Part of her perspective is shaped by the fact that she is a mother of two, who are both involved in sports. With a busy schedule that sometimes doesn’t allow her to sit down and relax until 10 p.m., Yaroshuk-Tews has done a great deal of her parenting from the Neil Schiff Tennis Center and has gotten her kids involved in the UM environment.

“You didn’t know my daughter was taking a nap here under the table?” Yaroshuk-Tews said with a laugh when asked about how she balances her family time. “Honestly my kids are here a lot. I have a husband that is unbelievable and gets it. I have kids that have grown up on this campus. They love being here and everything about it.”

Although balancing her time can be difficult, Yaroshuk-Tews said there is something special about raising kids on a college campus, especially with a lot of family in the community. For her children, she called it “their second home.”

Volunteer assistant coach Sergio Velez Angel, who is in his third year at Miami, has seen firsthand the discipline Yaroshuk-Tews displays each and every day to manage two of her most important jobs.

“Honestly, I don’t know how she does it,” Velez Angel said. “She comes in with her coffee every morning. Being a mom and then a coach, you have to do homework with your kids and then come in the next morning with such a passion. It’s difficult, especially doing it for so many years. Its hard for me to wrap my head around.”

Velez Angel has been one of many who has built relationships with Yaroshuk-Tews’ kids.

“Three years ago, we started junior clinics, and her daughter Emma, who was 8 or 9 years old at the time, was just learning tennis,” Velez Angel said. “She was a real tennis player after the clinics; she definitely improved. And her son Landon – a really good baseball player. I’ve been trying to get him to play tennis, but he is very good at what he does.”

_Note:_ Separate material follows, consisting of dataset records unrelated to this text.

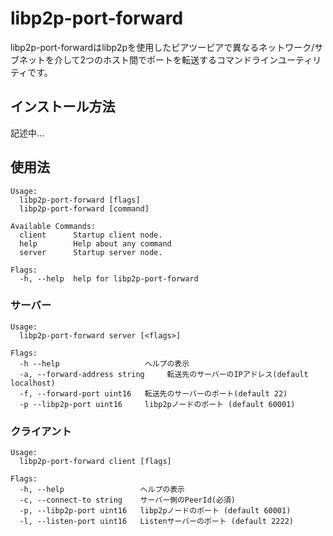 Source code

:# libp2p-port-forward

libp2p-port-forwardはlibp2pを使用したピアツーピアで異なるネットワーク/サブネットを介して2つのホスト間でポートを転送するコマンドラインユーティリティです。

## インストール方法

記述中…

## 使用法

```
Usage:
  libp2p-port-forward [flags]
  libp2p-port-forward [command]

Available Commands:
  client      Startup client node.
  help        Help about any command
  server      Startup server node.

Flags:
  -h, --help  help for libp2p-port-forward
```

### サーバー

```
Usage:
  libp2p-port-forward server [<flags>]

Flags:
  -h --help                   ヘルプの表示
  -a, --forward-address string     転送先のサーバーのIPアドレス(default localhost)
  -f, --forward-port uint16   転送先のサーバーのポート(default 22)
  -p --libp2p-port uint16     libp2pノードのポート (default 60001)
```

### クライアント

```
Usage:
  libp2p-port-forward client [flags]

Flags:
  -h, --help                 ヘルプの表示
  -c, --connect-to string    サーバー側のPeerId(必須)
  -p, --libp2p-port uint16   libp2pノードのポート (default 60001)
  -l, --listen-port uint16   Listenサーバーのポート (default 2222)
```
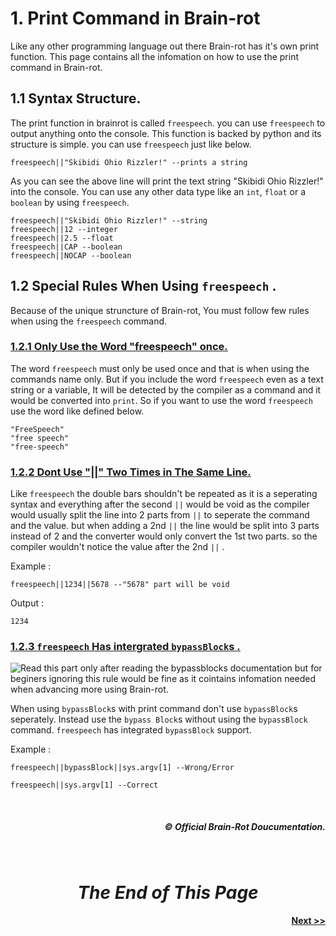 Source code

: # **1. Print Command in Brain-rot**
Like any other programming language out there Brain-rot has it's own print function. This page contains all the infomation on how to use the print command in Brain-rot.

## **1.1 Syntax Structure.**
The print function in brainrot is called `freespeech`. you can use `freespeech` to output anything onto the console. This function is backed by python and its structure is simple. you can use `freespeech` just like below.

```brainrot
freespeech||"Skibidi Ohio Rizzler!" --prints a string
```

As you can see the above line will print the text string "Skibidi Ohio Rizzler!" into the console. You can use any other data type like an `int`, `float` or a `boolean` by using `freespeech`.

```brainrot
freespeech||"Skibidi Ohio Rizzler!" --string
freespeech||12 --integer
freespeech||2.5 --float
freespeech||CAP --boolean
freespeech||NOCAP --boolean
```

## **1.2 Special Rules When Using `freespeech` .**
Because of the unique struncture of Brain-rot, You must follow few rules when using the  `freespeech` command.

### <u>**1.2.1 Only Use the Word  "freespeech" once.**</u>
The word  `freespeech` must only be used once and that is when using the commands name only. But if you include the word  `freespeech` even as a text string or a variable, It will be detected by the compiler as a command and it would be converted into `print`. So if you want to use the word  `freespeech` use the word like defined below.
```plaintext
"FreeSpeech"
"free speech"
"free-speech"
```

### <u>**1.2.2 Dont Use "||" Two Times in The Same Line.**</u>
Like `freespeech` the double bars shouldn't be repeated as it is a seperating syntax and everything after the second `||` would be void as the compiler would usually split the line into 2 parts from `||` to seperate the command and the value. but when adding a 2nd `||` the line would be split into 3 parts instead of 2 and the converter would only convert the 1st two parts. so the compiler wouldn't notice the value after the 2nd `||` .

Example :
```brainrot
freespeech||1234||5678 --"5678" part will be void
```
Output :
```terminal
1234
```

### <u>**1.2.3 `freespeech` Has intergrated `bypassBlock`s .**</u>
<img src="" alt="Read this part only after reading the bypassblocks documentation but for beginers ignoring this rule would be fine as it cointains infomation needed when advancing more using Brain-rot.">

When using `bypassBlock`s with print command don't use `bypassBlock`s seperately. Instead use the `bypass Block`s without using the `bypassBlock` command. `freespeech` has integrated `bypassBlock` support.

Example :
```brainrot
freespeech||bypassBlock||sys.argv[1] --Wrong/Error

freespeech||sys.argv[1] --Correct
```

<br>
<h5 align="right">© Official Brain-Rot Doucumentation.</h5>
<br>

#
# <center>_**The End of This Page**_</center>

#### <center align="right">[Next >>](./variables.md)</center> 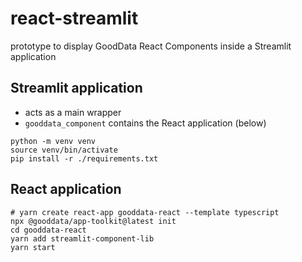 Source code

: # react-streamlit
prototype to display GoodData React Components inside a Streamlit application

## Streamlit application

- acts as a main wrapper
- `gooddata_component` contains the React application (below)

```
python -m venv venv
source venv/bin/activate
pip install -r ./requirements.txt
```

## React application

```
# yarn create react-app gooddata-react --template typescript
npx @gooddata/app-toolkit@latest init
cd gooddata-react
yarn add streamlit-component-lib
yarn start
```

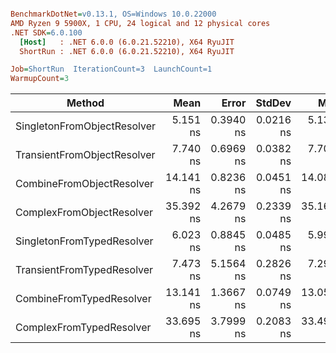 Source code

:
 ``` ini

BenchmarkDotNet=v0.13.1, OS=Windows 10.0.22000
AMD Ryzen 9 5900X, 1 CPU, 24 logical and 12 physical cores
.NET SDK=6.0.100
  [Host]   : .NET 6.0.0 (6.0.21.52210), X64 RyuJIT
  ShortRun : .NET 6.0.0 (6.0.21.52210), X64 RyuJIT

Job=ShortRun  IterationCount=3  LaunchCount=1  
WarmupCount=3  

```
|                      Method |      Mean |     Error |    StdDev |       Min |       Max |       P90 |  Gen 0 | Allocated |
|---------------------------- |----------:|----------:|----------:|----------:|----------:|----------:|-------:|----------:|
| SingletonFromObjectResolver |  5.151 ns | 0.3940 ns | 0.0216 ns |  5.133 ns |  5.175 ns |  5.169 ns |      - |         - |
| TransientFromObjectResolver |  7.740 ns | 0.6969 ns | 0.0382 ns |  7.702 ns |  7.778 ns |  7.770 ns | 0.0014 |      24 B |
|   CombineFromObjectResolver | 14.141 ns | 0.8236 ns | 0.0451 ns | 14.089 ns | 14.170 ns | 14.169 ns | 0.0033 |      56 B |
|   ComplexFromObjectResolver | 35.392 ns | 4.2679 ns | 0.2339 ns | 35.163 ns | 35.631 ns | 35.581 ns | 0.0095 |     160 B |
|  SingletonFromTypedResolver |  6.023 ns | 0.8845 ns | 0.0485 ns |  5.991 ns |  6.079 ns |  6.063 ns |      - |         - |
|  TransientFromTypedResolver |  7.473 ns | 5.1564 ns | 0.2826 ns |  7.296 ns |  7.799 ns |  7.704 ns | 0.0014 |      24 B |
|    CombineFromTypedResolver | 13.141 ns | 1.3667 ns | 0.0749 ns | 13.058 ns | 13.204 ns | 13.195 ns | 0.0033 |      56 B |
|    ComplexFromTypedResolver | 33.695 ns | 3.7999 ns | 0.2083 ns | 33.492 ns | 33.908 ns | 33.864 ns | 0.0095 |     160 B |
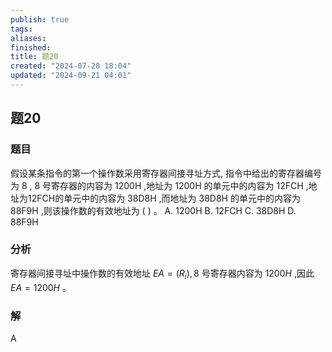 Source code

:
 ```yaml
---
publish: true
tags: 
aliases: 
finished: 
title: 题20
created: "2024-07-20 18:04"
updated: "2024-09-21 04:01"
---
```

## 题20
### 题目
假设某条指令的第一个操作数采用寄存器间接寻址方式, 指令中给出的寄存器编号为 8 , 8 号寄存器的内容为 ${1200}\mathrm{H}$ ,地址为 ${1200}\mathrm{H}$ 的单元中的内容为 ${12}\mathrm{{FCH}}$ ,地址为12FCH的单元中的内容为 ${38}\mathrm{D}8\mathrm{H}$ ,而地址为 ${38}\mathrm{D}8\mathrm{H}$ 的单元中的内容为 ${88}\mathrm{F}9\mathrm{H}$ ,则该操作数的有效地址为 ( ) 。
A. ${1200}\mathrm{H}$ 
B. ${12}\mathrm{{FCH}}$ 
C. ${38}\mathrm{D}8\mathrm{H}$ 
D. ${88}\mathrm{F}9\mathrm{H}$
### 分析
寄存器间接寻址中操作数的有效地址 ${EA} = \left( {R}_{i}\right) ,8$ 号寄存器内容为 ${1200}H$ ,因此 ${EA} = {1200}H$ 。
### 解
A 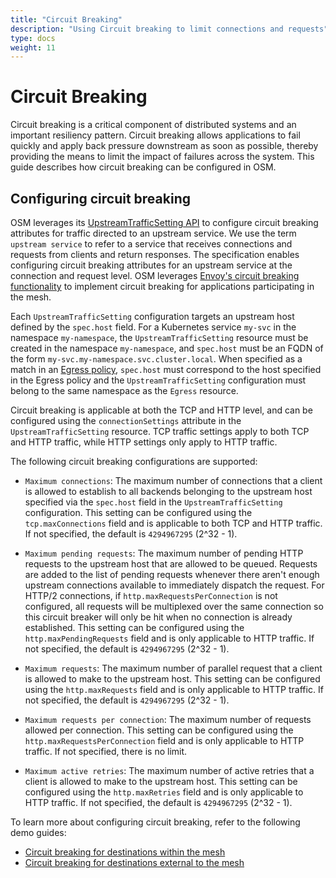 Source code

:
 ```yaml
---
title: "Circuit Breaking"
description: "Using Circuit breaking to limit connections and requests"
type: docs
weight: 11
---
```


# Circuit Breaking

Circuit breaking is a critical component of distributed systems and an important resiliency pattern. Circuit breaking allows applications to fail quickly and apply back pressure downstream as soon as possible, thereby providing the means to limit the impact of failures across the system. This guide describes how circuit breaking can be configured in OSM.

## Configuring circuit breaking

OSM leverages its [UpstreamTrafficSetting API][1] to configure circuit breaking attributes for traffic directed to an upstream service. We use the term `upstream service` to refer to a service that receives connections and requests from clients and return responses. The specification enables configuring circuit breaking attributes for an upstream service at the connection and request level. OSM leverages [Envoy's circuit breaking functionality](https://www.envoyproxy.io/docs/envoy/latest/intro/arch_overview/upstream/circuit_breaking) to implement circuit breaking for applications participating in the mesh.

Each `UpstreamTrafficSetting` configuration targets an upstream host defined by the `spec.host` field. For a Kubernetes service `my-svc` in the namespace `my-namespace`, the `UpstreamTrafficSetting` resource must be created in the namespace `my-namespace`, and `spec.host` must be an FQDN of the form `my-svc.my-namespace.svc.cluster.local`. When specified as a match in an [Egress policy](/docs/api_reference/policy/v1alpha1/#policy.openservicemesh.io/v1alpha1.EgressSpec), `spec.host` must correspond to the host specified in the Egress policy and the `UpstreamTrafficSetting` configuration must belong to the same namespace as the `Egress` resource.

Circuit breaking is applicable at both the TCP and HTTP level, and can be configured using the `connectionSettings` attribute in the `UpstreamTrafficSetting` resource. TCP traffic settings apply to both TCP and HTTP traffic, while HTTP settings only apply to HTTP traffic.

The following circuit breaking configurations are supported:

- `Maximum connections`: The maximum number of connections that a client is allowed to establish to all backends belonging to the upstream host specified via the `spec.host` field in the `UpstreamTrafficSetting` configuration. This setting can be configured using the `tcp.maxConnections` field and is applicable to both TCP and HTTP traffic. If not specified, the default is `4294967295` (2^32 - 1).

- `Maximum pending requests`: The maximum number of pending HTTP requests to the upstream host that are allowed to be queued. Requests are added to the list of pending requests whenever there aren't enough upstream connections available to immediately dispatch the request. For HTTP/2 connections, if `http.maxRequestsPerConnection` is not configured, all requests will be multiplexed over the same connection so this circuit breaker will only be hit when no connection is already established. This setting can be configured using the `http.maxPendingRequests` field and is only applicable to HTTP traffic. If not specified, the default is `4294967295` (2^32 - 1).

- `Maximum requests`: The maximum number of parallel request that a client is allowed to make to the upstream host. This setting can be configured using the `http.maxRequests` field and is only applicable to HTTP traffic. If not specified, the default is `4294967295` (2^32 - 1).

- `Maximum requests per connection`: The maximum number of requests allowed per connection. This setting can be configured using the `http.maxRequestsPerConnection` field and is only applicable to HTTP traffic. If not specified, there is no limit.

- `Maximum active retries`: The maximum number of active retries that a client is allowed to make to the upstream host. This setting can be configured using the `http.maxRetries` field and is only applicable to HTTP traffic. If not specified, the default is `4294967295` (2^32 - 1).


To learn more about configuring circuit breaking, refer to the following demo guides:
- [Circuit breaking for destinations within the mesh](/docs/demos/circuit_breaking_mesh_internal)
- [Circuit breaking for destinations external to the mesh](/docs/demos/circuit_breaking_mesh_external)

[1]: /docs/api_reference/policy/v1alpha1/#policy.openservicemesh.io/v1alpha1.UpstreamTrafficSettingSpec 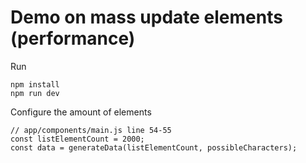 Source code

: # Demo on mass update elements (performance)


Run

```
npm install
npm run dev
```

Configure the amount of elements

```
// app/components/main.js line 54-55
const listElementCount = 2000;
const data = generateData(listElementCount, possibleCharacters);
```

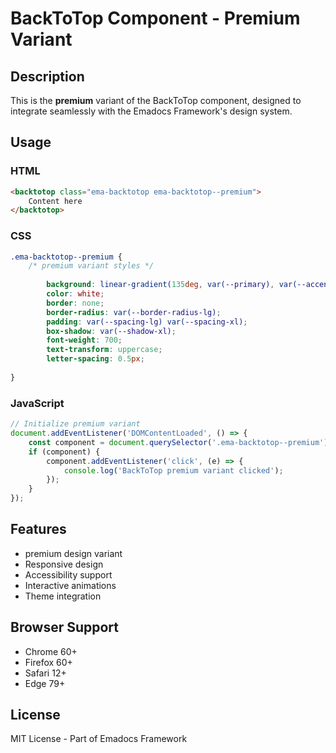 # BackToTop Component - Premium Variant

## Description
This is the **premium** variant of the BackToTop component, designed to integrate seamlessly with the Emadocs Framework's design system.

## Usage

### HTML
```html
<backtotop class="ema-backtotop ema-backtotop--premium">
    Content here
</backtotop>
```

### CSS
```css
.ema-backtotop--premium {
    /* premium variant styles */
    
        background: linear-gradient(135deg, var(--primary), var(--accent));
        color: white;
        border: none;
        border-radius: var(--border-radius-lg);
        padding: var(--spacing-lg) var(--spacing-xl);
        box-shadow: var(--shadow-xl);
        font-weight: 700;
        text-transform: uppercase;
        letter-spacing: 0.5px;
    
}
```

### JavaScript
```javascript
// Initialize premium variant
document.addEventListener('DOMContentLoaded', () => {
    const component = document.querySelector('.ema-backtotop--premium');
    if (component) {
        component.addEventListener('click', (e) => {
            console.log('BackToTop premium variant clicked');
        });
    }
});
```

## Features
- premium design variant
- Responsive design
- Accessibility support
- Interactive animations
- Theme integration

## Browser Support
- Chrome 60+
- Firefox 60+
- Safari 12+
- Edge 79+

## License
MIT License - Part of Emadocs Framework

But regardless of her various methods, Yaroshuk-Tews tackles coaching and raising children in a similar way. She has always wanted to make a difference, to affect other people positively and help them grow. That’s why she left her playing career to become a coach and teach young athletes year after year. That’s what she does constantly as a mom.

“Honestly, that’s the coolest part of my job – it is where I put all of my energy,” Yaroshuk-Tews said. “With our society today, having a person with a strong position of influence over young people and just helping them get through and pay it forward: that is what I love about my job the most.”